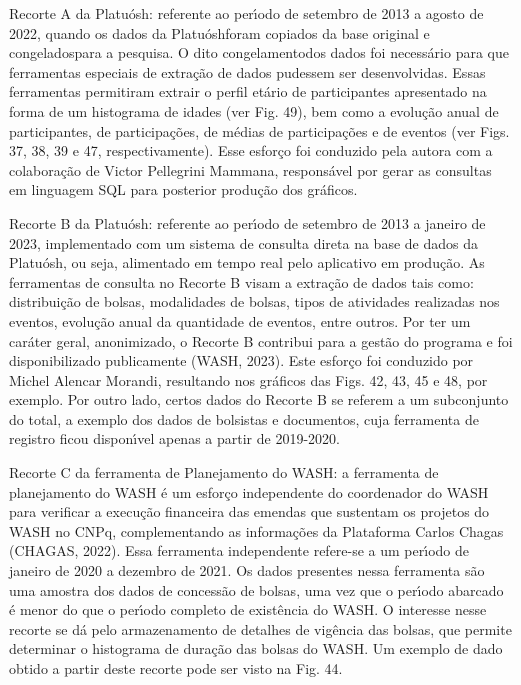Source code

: \documentclass[
12pt,		%
openright,	%
twoside,  %
a4paper,			%
chapter=TITLE,		%
english,			%
french,				%
spanish,			%
brazil				%
]{USPSC-classe/USPSC}
\begin{document}
\begin{alineas}
\item Recorte A da Platu\'osh: referente ao per\'{\i}odo de setembro de 2013 a agosto de 2022, quando os dados da \textquotedbl Platu\'osh\textquotedbl  foram copiados da base original e \textquotedbl congelados\textquotedbl  para a pesquisa. O dito  \textquotedbl congelamento\textquotedbl  dos dados foi necess\'ario para que ferramentas especiais de extra\c{c}\~ao de dados pudessem ser desenvolvidas. Essas ferramentas permitiram extrair o perfil et\'ario de participantes apresentado na forma de um histograma de idades (ver Fig. 49), bem como a evolu\c{c}\~ao anual de participantes, de participa\c{c}\~oes, de m\'edias de participa\c{c}\~oes e de eventos (ver Figs. 37, 38, 39 e 47, respectivamente). Esse esfor\c{c}o foi conduzido pela autora com a colabora\c{c}\~ao de Victor Pellegrini Mammana, respons\'avel por gerar as consultas em linguagem SQL para posterior produ\c{c}\~ao dos gr\'aficos.
\item Recorte B da Platu\'osh: referente ao per\'{\i}odo de setembro de 2013 a janeiro de 2023, implementado com um sistema de consulta direta na base de dados da \textquotedbl Platu\'osh\textquotedbl , ou seja, alimentado em tempo real pelo aplicativo em produ\c{c}\~ao. As ferramentas de consulta no Recorte B visam a extra\c{c}\~ao de dados tais como: distribui\c{c}\~ao de bolsas, modalidades de bolsas, tipos de atividades realizadas nos eventos, evolu\c{c}\~ao anual da quantidade de eventos,  entre outros. Por ter um car\'ater geral, anonimizado, o Recorte B contribui para a gest\~ao do programa e foi disponibilizado publicamente  (WASH, 2023). Este esfor\c{c}o foi conduzido por Michel Alencar Morandi, resultando nos gr\'aficos das  Figs. 42, 43, 45 e 48, por exemplo. Por outro lado, certos dados do Recorte B se referem a um subconjunto do total, a exemplo dos dados de bolsistas e documentos, cuja ferramenta de registro ficou dispon\'{\i}vel apenas a partir de 2019-2020.
\item Recorte C da ferramenta de Planejamento do WASH: a ferramenta de planejamento do WASH \'e um esfor\c{c}o independente do coordenador do WASH para verificar a execu\c{c}\~ao financeira das emendas que sustentam os projetos do WASH no CNPq, complementando as informa\c{c}\~oes da Plataforma Carlos Chagas  (CHAGAS, 2022). Essa ferramenta independente refere-se a um per\'{\i}odo de janeiro de 2020 a dezembro de 2021. Os dados presentes nessa ferramenta s\~ao uma amostra dos dados de concess\~ao de bolsas, uma vez que o per\'{\i}odo abarcado \'e menor do que o per\'{\i}odo completo de exist\^encia do WASH. O interesse nesse recorte se d\'a pelo armazenamento de detalhes de vig\^encia das bolsas, que permite determinar o histograma de dura\c{c}\~ao das bolsas do WASH. Um exemplo de dado obtido a partir deste recorte pode ser visto na Fig. 44.
\end{alineas}
\end{document}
★ ★ ★ ★ ★
Task brief:
Only the text of the entries above is to be given again, exactly, with the pictures left out.

Result for this task:
Source code

: \documentclass[
12pt,		%
openright,	%
twoside,  %
a4paper,			%
chapter=TITLE,		%
english,			%
french,				%
spanish,			%
brazil				%
]{USPSC-classe/USPSC}
\begin{document}
\begin{alineas}
\item Recorte A da Platu\'osh: referente ao per\'{\i}odo de setembro de 2013 a agosto de 2022, quando os dados da \textquotedbl Platu\'osh\textquotedbl  foram copiados da base original e \textquotedbl congelados\textquotedbl  para a pesquisa. O dito  \textquotedbl congelamento\textquotedbl  dos dados foi necess\'ario para que ferramentas especiais de extra\c{c}\~ao de dados pudessem ser desenvolvidas. Essas ferramentas permitiram extrair o perfil et\'ario de participantes apresentado na forma de um histograma de idades (ver Fig. 49), bem como a evolu\c{c}\~ao anual de participantes, de participa\c{c}\~oes, de m\'edias de participa\c{c}\~oes e de eventos (ver Figs. 37, 38, 39 e 47, respectivamente). Esse esfor\c{c}o foi conduzido pela autora com a colabora\c{c}\~ao de Victor Pellegrini Mammana, respons\'avel por gerar as consultas em linguagem SQL para posterior produ\c{c}\~ao dos gr\'aficos.
\item Recorte B da Platu\'osh: referente ao per\'{\i}odo de setembro de 2013 a janeiro de 2023, implementado com um sistema de consulta direta na base de dados da \textquotedbl Platu\'osh\textquotedbl , ou seja, alimentado em tempo real pelo aplicativo em produ\c{c}\~ao. As ferramentas de consulta no Recorte B visam a extra\c{c}\~ao de dados tais como: distribui\c{c}\~ao de bolsas, modalidades de bolsas, tipos de atividades realizadas nos eventos, evolu\c{c}\~ao anual da quantidade de eventos,  entre outros. Por ter um car\'ater geral, anonimizado, o Recorte B contribui para a gest\~ao do programa e foi disponibilizado publicamente  (WASH, 2023). Este esfor\c{c}o foi conduzido por Michel Alencar Morandi, resultando nos gr\'aficos das  Figs. 42, 43, 45 e 48, por exemplo. Por outro lado, certos dados do Recorte B se referem a um subconjunto do total, a exemplo dos dados de bolsistas e documentos, cuja ferramenta de registro ficou dispon\'{\i}vel apenas a partir de 2019-2020.
\item Recorte C da ferramenta de Planejamento do WASH: a ferramenta de planejamento do WASH \'e um esfor\c{c}o independente do coordenador do WASH para verificar a execu\c{c}\~ao financeira das emendas que sustentam os projetos do WASH no CNPq, complementando as informa\c{c}\~oes da Plataforma Carlos Chagas  (CHAGAS, 2022). Essa ferramenta independente refere-se a um per\'{\i}odo de janeiro de 2020 a dezembro de 2021. Os dados presentes nessa ferramenta s\~ao uma amostra dos dados de concess\~ao de bolsas, uma vez que o per\'{\i}odo abarcado \'e menor do que o per\'{\i}odo completo de exist\^encia do WASH. O interesse nesse recorte se d\'a pelo armazenamento de detalhes de vig\^encia das bolsas, que permite determinar o histograma de dura\c{c}\~ao das bolsas do WASH. Um exemplo de dado obtido a partir deste recorte pode ser visto na Fig. 44.
\end{alineas}
\end{document}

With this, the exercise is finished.